Flu vaccine early in the season is best defense against flu virus

Flu season generally begins in October and continues into spring, even as late as May. Flu shots are recommended as early as possible in the season to help prevent infection with the influenza virus, which changes from year to year. As the virus adapts to vaccines being used, new vaccines must be created to combat it. It's important to get your flu shot every year because last year's vaccine may not work for this year's flu. The flu shot is the most effective way to avoid catching the virus.
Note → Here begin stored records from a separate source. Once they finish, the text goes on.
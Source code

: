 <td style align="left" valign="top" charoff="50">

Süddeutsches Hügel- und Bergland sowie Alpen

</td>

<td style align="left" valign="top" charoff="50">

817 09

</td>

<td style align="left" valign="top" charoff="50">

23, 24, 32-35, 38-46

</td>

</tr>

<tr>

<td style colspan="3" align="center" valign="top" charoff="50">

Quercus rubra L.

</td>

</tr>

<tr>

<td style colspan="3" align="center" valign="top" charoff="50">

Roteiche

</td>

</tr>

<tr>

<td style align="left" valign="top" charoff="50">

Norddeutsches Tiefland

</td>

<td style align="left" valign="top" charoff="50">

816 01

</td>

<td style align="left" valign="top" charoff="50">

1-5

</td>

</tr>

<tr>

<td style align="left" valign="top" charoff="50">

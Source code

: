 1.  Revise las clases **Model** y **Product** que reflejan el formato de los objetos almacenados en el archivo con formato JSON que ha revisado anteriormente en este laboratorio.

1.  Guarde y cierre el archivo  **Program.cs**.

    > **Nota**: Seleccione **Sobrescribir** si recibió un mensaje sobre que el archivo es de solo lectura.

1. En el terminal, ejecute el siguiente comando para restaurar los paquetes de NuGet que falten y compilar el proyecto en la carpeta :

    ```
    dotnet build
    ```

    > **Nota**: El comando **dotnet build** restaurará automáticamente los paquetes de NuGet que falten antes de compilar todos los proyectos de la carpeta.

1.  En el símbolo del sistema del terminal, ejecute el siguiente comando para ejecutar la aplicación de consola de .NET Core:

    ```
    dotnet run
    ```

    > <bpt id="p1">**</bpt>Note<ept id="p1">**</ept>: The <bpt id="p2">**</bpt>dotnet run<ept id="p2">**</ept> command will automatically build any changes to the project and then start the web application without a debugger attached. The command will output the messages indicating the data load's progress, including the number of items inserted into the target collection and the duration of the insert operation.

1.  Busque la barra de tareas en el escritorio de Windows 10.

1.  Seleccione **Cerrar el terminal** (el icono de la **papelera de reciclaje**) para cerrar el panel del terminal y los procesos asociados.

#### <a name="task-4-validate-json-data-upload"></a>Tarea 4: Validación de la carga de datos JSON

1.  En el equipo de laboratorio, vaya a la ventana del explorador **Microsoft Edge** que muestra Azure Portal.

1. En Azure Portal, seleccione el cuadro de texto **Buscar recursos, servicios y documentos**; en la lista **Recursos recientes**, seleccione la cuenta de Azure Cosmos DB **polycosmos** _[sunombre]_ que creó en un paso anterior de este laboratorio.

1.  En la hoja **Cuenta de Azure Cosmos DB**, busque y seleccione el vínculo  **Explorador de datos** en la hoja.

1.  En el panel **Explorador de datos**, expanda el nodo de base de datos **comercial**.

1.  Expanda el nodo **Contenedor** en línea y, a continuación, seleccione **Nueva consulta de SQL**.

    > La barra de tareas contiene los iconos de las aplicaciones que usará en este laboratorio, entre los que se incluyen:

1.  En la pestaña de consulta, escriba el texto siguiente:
Who should get the flu shot

The Centers for Disease Control (CDC) recommends flu shots for everyone over six months of age. People who are particularly vulnerable to the flu include people over 65 years old, people with compromised immune systems (such as those who've undergone chemotherapy or are living with HIV), pregnant women, and young children (under five years old). There are some people who should not receive the flu vaccine, including those who are allergic to certain flu shot ingredients. The CDC guidance on who should take flu shot precautions may be helpful.

Where to get a flu shot and what to expect

You can get a flu shot at your doctor's office or at a local clinic, such as an urgent care center, and at many drugstore pharmacies. There is no special preparation needed. The shot is done quickly in your upper arm and the person administering the shot will apply a small bandage where you received the injection. You may have some soreness and redness in your arm afterward and some people experience mild side effects such as slight fever, muscle aches or headache. Because these symptoms are flu-like, there is a common misconception that the flu shot actually causes the flu. These mild side effects, however, are not to be confused with the flu itself. It's also possible that a person who receives a flu shot may already have a slight "bug" which coincides with getting the shot. Severe reactions to flu shots are very rare.

If you have any questions or concerns about getting a flu shot, be sure to talk with your doctor.